In a large bowl, whisk together cake mix and pudding mix. Add sour cream, milk, oil and eggs and beat until smooth.
Pour into prepared pan and bake for 23-25 minutes or until a toothpick inserted into the center comes out clean.
For the blueberry syrup
In a medium saucepan, add blueberries, sugar and lemon juice. Simmer on medium-low heat for 5 minutes or until the natural juices start flowing. Mash them down a bit so more of the juice comes out. Turn stove to low heat and simmer another 5 minutes. Mash one more time then strain through a fine mesh strainer over a bowl to remove all blueberry pieces, you only want the syrup. Allow to cool a bit until the cake is done baking.
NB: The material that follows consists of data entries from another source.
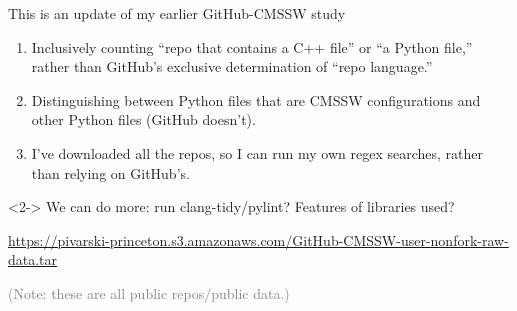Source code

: \documentclass[aspectratio=169]{beamer}
\begin{document}
\begin{frame}{This is an update of my earlier GitHub-CMSSW study}
\vspace{0.5 cm}
\large

\begin{enumerate}\setlength{\itemsep}{0.35 cm}
\item Inclusively counting ``repo that contains a C++ file'' or ``a Python file,'' rather than GitHub's exclusive determination of ``repo language.''

\item Distinguishing between Python files that are CMSSW configurations and other Python files (GitHub doesn't).

\item I've downloaded all the repos, so I can run my own regex searches, rather than relying on GitHub's.
\end{enumerate}

\vspace{0.5 cm}
\begin{uncoverenv}<2->
We can do more: run clang-tidy/pylint? Features of libraries used?

\textcolor{blue}{\scriptsize\url{https://pivarski-princeton.s3.amazonaws.com/GitHub-CMSSW-user-nonfork-raw-data.tar}}

\vspace{0.5 cm}
\textcolor{gray}{\normalsize (Note: these are all public repos/public data.)}
\end{uncoverenv}
\end{frame}
\end{document}
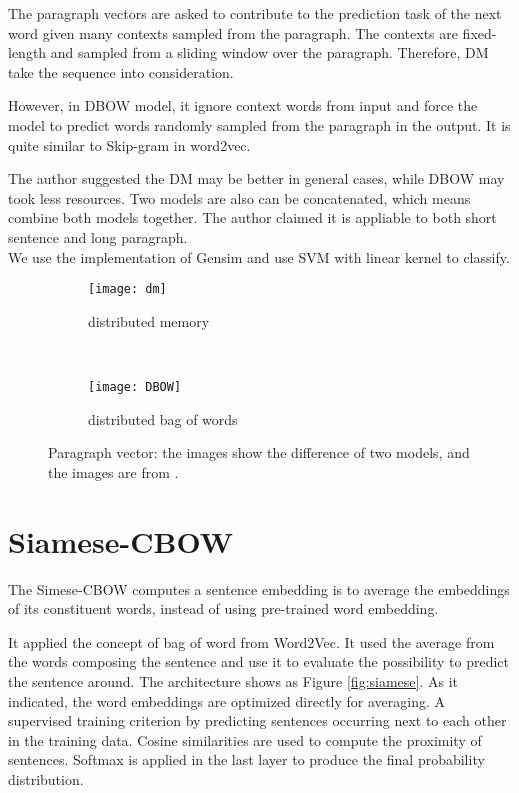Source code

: The paragraph vectors are asked to contribute to the prediction task of the next word given many contexts sampled from the paragraph.
The contexts are fixed-length and sampled from a sliding window over the paragraph. Therefore, DM take the sequence into consideration.

However, in DBOW model, it ignore context words from input and force the model to predict words randomly sampled from the paragraph in the output.
It is quite similar to Skip-gram in word2vec.

The author suggested the DM may be better in general cases, while DBOW may took less resources. 
Two models are also can be concatenated, which means combine both models together. 
The author claimed it is appliable to  both short sentence and long paragraph.\\

We use the implementation of Gensim and use SVM with linear kernel to classify.

\begin{figure}
\centering
\begin{subfigure}{.5\textwidth}
  \centering
  \texttt{[image: dm]}
  \caption{distributed memory}
  \label{fig:dm}
\end{subfigure}~
\begin{subfigure}{.5\textwidth}
  \centering
  \texttt{[image: DBOW]}
  \caption{distributed bag of words}
  \label{fig:dbow}
\end{subfigure}
\caption{Paragraph vector: the images show the difference of two models, and the images are from \cite{PVDM}.}
\label{fig:PVDM}
\end{figure}

\section{Siamese-CBOW}

	The Simese-CBOW\cite{kenter2016siamesecbow} computes a sentence embedding is to average the embeddings of its
constituent words, instead of using pre-trained word embedding. 

It applied the concept of bag of word from Word2Vec. It used the average from the words composing the sentence and use it to evaluate the possibility to predict the sentence around. 
The architecture shows as Figure \ref{fig:siamese}. As it indicated, the word embeddings are optimized directly for averaging.
A supervised training criterion by predicting sentences occurring next to each other in the training data.
Cosine similarities are used to compute the proximity of sentences.
Softmax is applied in the last layer to produce the final probability distribution.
Once cake is done, allow it to cool until warm then poke holes across the entire surface of the cake. Pour blueberry syrup into all of the holes making sure to fill each hole - it will not fill all the way to the top of each hole. Place cake in the refrigerator and chill until cold, about 1 hour.
For the frosting
Beat whipped topping, powdered sugar and lemon juice until smooth. The frosting will be quite thin. Smooth over the cooled cake and place back in the refrigerator to firm up for 3 hours.
Notes
Storage Instructions:Lemon Blueberry Poke Cake will stay fresh for up to 5 days stored in an airtight container in the refrigerator.